For me the douchiest clothing would have to be either Toms, or true religion jeans.
Suits.
If you have a job that requires a suit, or if you feel compelled to wear a suit to any event, you are not only a moron but a sheepish automaton as well.
this isn't clothing, but:
A moustache!
Especially "stashies for nashies" or whatever bs that is. Not a good look, you look like a male attention whore, a creepy 1980's van driver, and just basically a jackass.

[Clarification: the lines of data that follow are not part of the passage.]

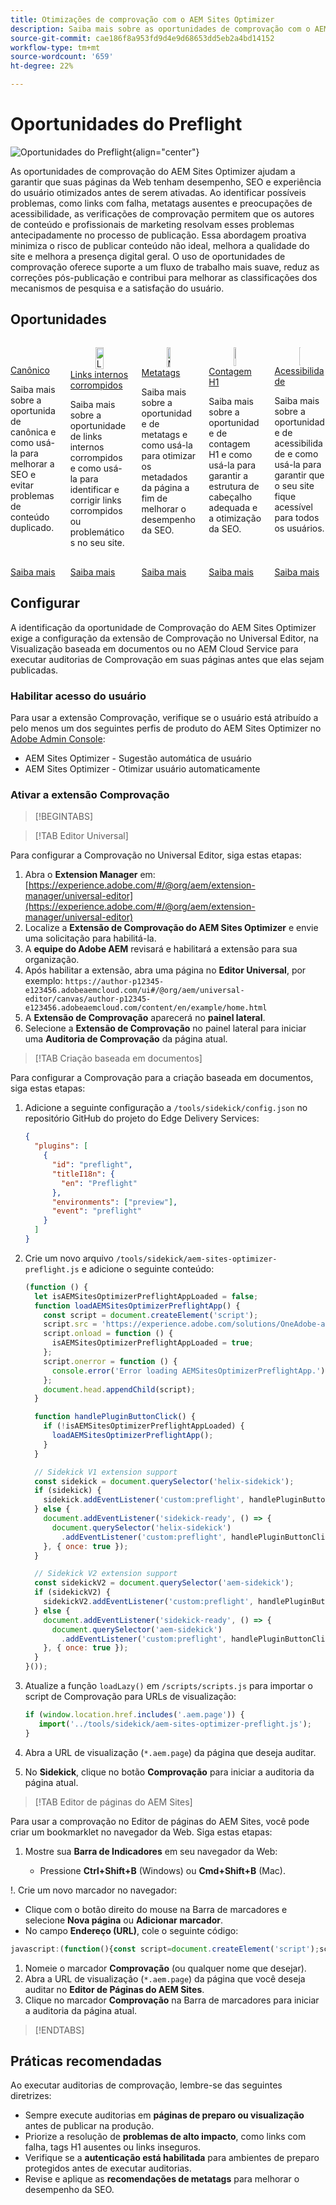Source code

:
 ```yaml
---
title: Otimizações de comprovação com o AEM Sites Optimizer
description: Saiba mais sobre as oportunidades de comprovação com o AEM Sites Optimizer.
source-git-commit: cae186f8a953fd9d4e9d68653dd5eb2a4bd14152
workflow-type: tm+mt
source-wordcount: '659'
ht-degree: 22%

---
```



# Oportunidades do Preflight

![Oportunidades do Preflight](./assets/preflight/hero.png){align="center"}

As oportunidades de comprovação do AEM Sites Optimizer ajudam a garantir que suas páginas da Web tenham desempenho, SEO e experiência do usuário otimizados antes de serem ativadas. Ao identificar possíveis problemas, como links com falha, metatags ausentes e preocupações de acessibilidade, as verificações de comprovação permitem que os autores de conteúdo e profissionais de marketing resolvam esses problemas antecipadamente no processo de publicação. Essa abordagem proativa minimiza o risco de publicar conteúdo não ideal, melhora a qualidade do site e melhora a presença digital geral. O uso de oportunidades de comprovação oferece suporte a um fluxo de trabalho mais suave, reduz as correções pós-publicação e contribui para melhorar as classificações dos mecanismos de pesquisa e a satisfação do usuário.

## Oportunidades

<!-- CARDS

* ../documentation/opportunities/invalid-or-missing-metadata.md
  {title=Canonical}
  {image=../assets/common/card-link.png}
* ../documentation/opportunities/broken-internal-links.md
  {title=Broken Internal Links}
  {image=../assets/common/card-link.png}
* ../documentation/opportunities/invalid-or-missing-metadata.md
  {title=Metatags}
  {image=../assets/common/card-code.png}
* ../documentation/opportunities/invalid-or-missing-metadata.md
  {title=H1 count}
  {image=../assets/common/card-code.png}
* ../documentation/opportunities/accessibility-issues.md
  {title=Accessibility}
  {image=../assets/common/card-puzzle.png}

-->
<!-- START CARDS HTML - DO NOT MODIFY BY HAND -->
<div class="columns">
    <div class="column is-half-tablet is-half-desktop is-one-third-widescreen" aria-label="Canonical">
        <div class="card" style="height: 100%; display: flex; flex-direction: column; height: 100%;">
            <div class="card-image">
                <figure class="image x-is-16by9">
                    <a href="../documentation/opportunities/invalid-or-missing-metadata.md" title="Canônico" target="_blank" rel="referrer">
                        <img class="is-bordered-r-small" src="../assets/common/card-link.png" alt="Canônico"
                             style="width: 100%; aspect-ratio: 16 / 9; object-fit: cover; overflow: hidden; display: block; margin: auto;">
                    </a>
                </figure>
            </div>
            <div class="card-content is-padded-small" style="display: flex; flex-direction: column; flex-grow: 1; justify-content: space-between;">
                <div class="top-card-content">
                    <p class="headline is-size-6 has-text-weight-bold">
                        <a href="../documentation/opportunities/invalid-or-missing-metadata.md" target="_blank" rel="referrer" title="Canônico">Canônico</a>
                    </p>
                    <p class="is-size-6">Saiba mais sobre a oportunidade canônica e como usá-la para melhorar a SEO e evitar problemas de conteúdo duplicado.</p>
                </div>
                <a href="../documentation/opportunities/invalid-or-missing-metadata.md" target="_blank" rel="referrer" class="spectrum-Button spectrum-Button--outline spectrum-Button--primary spectrum-Button--sizeM" style="align-self: flex-start; margin-top: 1rem;">
                    <span class="spectrum-Button-label has-no-wrap has-text-weight-bold">Saiba mais</span>
                </a>
            </div>
        </div>
    </div>
    <div class="column is-half-tablet is-half-desktop is-one-third-widescreen" aria-label="Broken Internal Links">
        <div class="card" style="height: 100%; display: flex; flex-direction: column; height: 100%;">
            <div class="card-image">
                <figure class="image x-is-16by9">
                    <a href="../documentation/opportunities/broken-internal-links.md" title="Links internos corrompidos" target="_blank" rel="referrer">
                        <img class="is-bordered-r-small" src="../assets/common/card-link.png" alt="Links internos corrompidos"
                             style="width: 100%; aspect-ratio: 16 / 9; object-fit: cover; overflow: hidden; display: block; margin: auto;">
                    </a>
                </figure>
            </div>
            <div class="card-content is-padded-small" style="display: flex; flex-direction: column; flex-grow: 1; justify-content: space-between;">
                <div class="top-card-content">
                    <p class="headline is-size-6 has-text-weight-bold">
                        <a href="../documentation/opportunities/broken-internal-links.md" target="_blank" rel="referrer" title="Links internos corrompidos">Links internos corrompidos</a>
                    </p>
                    <p class="is-size-6">Saiba mais sobre a oportunidade de links internos corrompidos e como usá-la para identificar e corrigir links corrompidos ou problemáticos no seu site.</p>
                </div>
                <a href="../documentation/opportunities/broken-internal-links.md" target="_blank" rel="referrer" class="spectrum-Button spectrum-Button--outline spectrum-Button--primary spectrum-Button--sizeM" style="align-self: flex-start; margin-top: 1rem;">
                    <span class="spectrum-Button-label has-no-wrap has-text-weight-bold">Saiba mais</span>
                </a>
            </div>
        </div>
    </div>
    <div class="column is-half-tablet is-half-desktop is-one-third-widescreen" aria-label="Metatags">
        <div class="card" style="height: 100%; display: flex; flex-direction: column; height: 100%;">
            <div class="card-image">
                <figure class="image x-is-16by9">
                    <a href="../documentation/opportunities/invalid-or-missing-metadata.md" title="Metatags" target="_blank" rel="referrer">
                        <img class="is-bordered-r-small" src="../assets/common/card-code.png" alt="Metatags"
                             style="width: 100%; aspect-ratio: 16 / 9; object-fit: cover; overflow: hidden; display: block; margin: auto;">
                    </a>
                </figure>
            </div>
            <div class="card-content is-padded-small" style="display: flex; flex-direction: column; flex-grow: 1; justify-content: space-between;">
                <div class="top-card-content">
                    <p class="headline is-size-6 has-text-weight-bold">
                        <a href="../documentation/opportunities/invalid-or-missing-metadata.md" target="_blank" rel="referrer" title="Metatags">Metatags</a>
                    </p>
                    <p class="is-size-6">Saiba mais sobre a oportunidade de metatags e como usá-la para otimizar os metadados da página a fim de melhorar o desempenho da SEO.</p>
                </div>
                <a href="../documentation/opportunities/invalid-or-missing-metadata.md" target="_blank" rel="referrer" class="spectrum-Button spectrum-Button--outline spectrum-Button--primary spectrum-Button--sizeM" style="align-self: flex-start; margin-top: 1rem;">
                    <span class="spectrum-Button-label has-no-wrap has-text-weight-bold">Saiba mais</span>
                </a>
            </div>
        </div>
    </div>
    <div class="column is-half-tablet is-half-desktop is-one-third-widescreen" aria-label="H1 count">
        <div class="card" style="height: 100%; display: flex; flex-direction: column; height: 100%;">
            <div class="card-image">
                <figure class="image x-is-16by9">
                    <a href="../documentation/opportunities/invalid-or-missing-metadata.md" title="Contagem H1" target="_blank" rel="referrer">
                        <img class="is-bordered-r-small" src="../assets/common/card-code.png" alt="Contagem H1"
                             style="width: 100%; aspect-ratio: 16 / 9; object-fit: cover; overflow: hidden; display: block; margin: auto;">
                    </a>
                </figure>
            </div>
            <div class="card-content is-padded-small" style="display: flex; flex-direction: column; flex-grow: 1; justify-content: space-between;">
                <div class="top-card-content">
                    <p class="headline is-size-6 has-text-weight-bold">
                        <a href="../documentation/opportunities/invalid-or-missing-metadata.md" target="_blank" rel="referrer" title="Contagem H1">Contagem H1</a>
                    </p>
                    <p class="is-size-6">Saiba mais sobre a oportunidade de contagem H1 e como usá-la para garantir a estrutura de cabeçalho adequada e a otimização da SEO.</p>
                </div>
                <a href="../documentation/opportunities/invalid-or-missing-metadata.md" target="_blank" rel="referrer" class="spectrum-Button spectrum-Button--outline spectrum-Button--primary spectrum-Button--sizeM" style="align-self: flex-start; margin-top: 1rem;">
                    <span class="spectrum-Button-label has-no-wrap has-text-weight-bold">Saiba mais</span>
                </a>
            </div>
        </div>
    </div>
    <div class="column is-half-tablet is-half-desktop is-one-third-widescreen" aria-label="Accessibility">
        <div class="card" style="height: 100%; display: flex; flex-direction: column; height: 100%;">
            <div class="card-image">
                <figure class="image x-is-16by9">
                    <a href="../documentation/opportunities/accessibility-issues.md" title="Acessibilidade" target="_blank" rel="referrer">
                        <img class="is-bordered-r-small" src="../assets/common/card-puzzle.png" alt="Acessibilidade"
                             style="width: 100%; aspect-ratio: 16 / 9; object-fit: cover; overflow: hidden; display: block; margin: auto;">
                    </a>
                </figure>
            </div>
            <div class="card-content is-padded-small" style="display: flex; flex-direction: column; flex-grow: 1; justify-content: space-between;">
                <div class="top-card-content">
                    <p class="headline is-size-6 has-text-weight-bold">
                        <a href="../documentation/opportunities/accessibility-issues.md" target="_blank" rel="referrer" title="Acessibilidade">Acessibilidade</a>
                    </p>
                    <p class="is-size-6">Saiba mais sobre a oportunidade de acessibilidade e como usá-la para garantir que o seu site fique acessível para todos os usuários.</p>
                </div>
                <a href="../documentation/opportunities/accessibility-issues.md" target="_blank" rel="referrer" class="spectrum-Button spectrum-Button--outline spectrum-Button--primary spectrum-Button--sizeM" style="align-self: flex-start; margin-top: 1rem;">
                    <span class="spectrum-Button-label has-no-wrap has-text-weight-bold">Saiba mais</span>
                </a>
            </div>
        </div>
    </div>

</div>
<!-- END CARDS HTML - DO NOT MODIFY BY HAND -->

## Configurar

A identificação da oportunidade de Comprovação do AEM Sites Optimizer exige a configuração da extensão de Comprovação no Universal Editor, na Visualização baseada em documentos ou no AEM Cloud Service para executar auditorias de Comprovação em suas páginas antes que elas sejam publicadas.

### Habilitar acesso do usuário

Para usar a extensão Comprovação, verifique se o usuário está atribuído a pelo menos um dos seguintes perfis de produto do AEM Sites Optimizer no [Adobe Admin Console](https://adminconsole.adobe.com):

* AEM Sites Optimizer - Sugestão automática de usuário
* AEM Sites Optimizer - Otimizar usuário automaticamente

### Ativar a extensão Comprovação

>[!BEGINTABS]

>[!TAB Editor Universal]

Para configurar a Comprovação no Universal Editor, siga estas etapas:

1. Abra o **Extension Manager** em:
   [https://experience.adobe.com/#/@org/aem/extension-manager/universal-editor](https://experience.adobe.com/#/@org/aem/extension-manager/universal-editor)
1. Localize a **Extensão de Comprovação do AEM Sites Optimizer** e envie uma solicitação para habilitá-la.
1. A **equipe do Adobe AEM** revisará e habilitará a extensão para sua organização.
1. Após habilitar a extensão, abra uma página no **Editor Universal**, por exemplo:
   `https://author-p12345-e123456.adobeaemcloud.com/ui#/@org/aem/universal-editor/canvas/author-p12345-e123456.adobeaemcloud.com/content/en/example/home.html`
1. A **Extensão de Comprovação** aparecerá no **painel lateral**.
1. Selecione a **Extensão de Comprovação** no painel lateral para iniciar uma **Auditoria de Comprovação** da página atual.

>[!TAB Criação baseada em documentos]

Para configurar a Comprovação para a criação baseada em documentos, siga estas etapas:

1. Adicione a seguinte configuração a `/tools/sidekick/config.json` no repositório GitHub do projeto do Edge Delivery Services:

   ```json
   {
     "plugins": [
       {
         "id": "preflight",
         "titleI18n": {
           "en": "Preflight"
         },
         "environments": ["preview"],
         "event": "preflight"
       }
     ]
   }
   ```

1. Crie um novo arquivo `/tools/sidekick/aem-sites-optimizer-preflight.js` e adicione o seguinte conteúdo:

   ```javascript
   (function () {
     let isAEMSitesOptimizerPreflightAppLoaded = false;
     function loadAEMSitesOptimizerPreflightApp() {
       const script = document.createElement('script');
       script.src = 'https://experience.adobe.com/solutions/OneAdobe-aem-sites-optimizer-preflight-mfe/static-assets/resources/sidekick/client.js?source=plugin';
       script.onload = function () {
         isAEMSitesOptimizerPreflightAppLoaded = true;
       };
       script.onerror = function () {
         console.error('Error loading AEMSitesOptimizerPreflightApp.');
       };
       document.head.appendChild(script);
     }
   
     function handlePluginButtonClick() {
       if (!isAEMSitesOptimizerPreflightAppLoaded) {
         loadAEMSitesOptimizerPreflightApp();
       }
     }
   
     // Sidekick V1 extension support
     const sidekick = document.querySelector('helix-sidekick');
     if (sidekick) {
       sidekick.addEventListener('custom:preflight', handlePluginButtonClick);
     } else {
       document.addEventListener('sidekick-ready', () => {
         document.querySelector('helix-sidekick')
           .addEventListener('custom:preflight', handlePluginButtonClick);
       }, { once: true });
     }
   
     // Sidekick V2 extension support
     const sidekickV2 = document.querySelector('aem-sidekick');
     if (sidekickV2) {
       sidekickV2.addEventListener('custom:preflight', handlePluginButtonClick);
     } else {
       document.addEventListener('sidekick-ready', () => {
         document.querySelector('aem-sidekick')
           .addEventListener('custom:preflight', handlePluginButtonClick);
       }, { once: true });
     }
   }());
   ```

1. Atualize a função `loadLazy()` em `/scripts/scripts.js` para importar o script de Comprovação para URLs de visualização:

   ```javascript
   if (window.location.href.includes('.aem.page')) {
      import('../tools/sidekick/aem-sites-optimizer-preflight.js');
   }
   ```

1. Abra a URL de visualização (`*.aem.page`) da página que deseja auditar.
1. No **Sidekick**, clique no botão **Comprovação** para iniciar a auditoria da página atual.

>[!TAB Editor de páginas do AEM Sites]

Para usar a comprovação no Editor de páginas do AEM Sites, você pode criar um bookmarklet no navegador da Web. Siga estas etapas:

1. Mostre sua **Barra de Indicadores** em seu navegador da Web:

   * Pressione **Ctrl+Shift+B** (Windows) ou **Cmd+Shift+B** (Mac).

!. Crie um novo marcador no navegador:

* Clique com o botão direito do mouse na Barra de marcadores e selecione **Nova página** ou **Adicionar marcador**.
* No campo **Endereço (URL)**, cole o seguinte código:

```javascript
javascript:(function(){const script=document.createElement('script');script.src='https://experience.adobe.com/solutions/OneAdobe-aem-sites-optimizer-preflight-mfe/static-assets/resources/sidekick/client.js?source=bookmarklet&target-source=aem-cloud-service';document.head.appendChild(script);})();
```

1. Nomeie o marcador **Comprovação** (ou qualquer nome que desejar).
1. Abra a URL de visualização (`*.aem.page`) da página que você deseja auditar no **Editor de Páginas do AEM Sites**.
1. Clique no marcador **Comprovação** na Barra de marcadores para iniciar a auditoria da página atual.

>[!ENDTABS]

## Práticas recomendadas

Ao executar auditorias de comprovação, lembre-se das seguintes diretrizes:

* Sempre execute auditorias em **páginas de preparo ou visualização** antes de publicar na produção.
* Priorize a resolução de **problemas de alto impacto**, como links com falha, tags H1 ausentes ou links inseguros.
* Verifique se a **autenticação está habilitada** para ambientes de preparo protegidos antes de executar auditorias.
* Revise e aplique as **recomendações de metatags** para melhorar o desempenho da SEO.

A T-shirt that says "I'm a moron".
Louis Vuitton, Prada, Coach, etc.. Basically super-expensive bags/clothes/accessories with the label stamped on them.
My thought is it's either someone who is trying to impress others, or can't think for themselves. Either has $ and buys wasteful shit with it, or doesn't have the money and is living beyond their means.
Either way, moron. Not worthy of my respect.
Mrs. M wrote:
Uggs +
http://bandoffathers.com/wp-content/uploads/2010/06/pants1.jpg
that ass is extremely ***not*** juicy. it is flat and weak. that is quite possibly the flattest ass i have seen in years.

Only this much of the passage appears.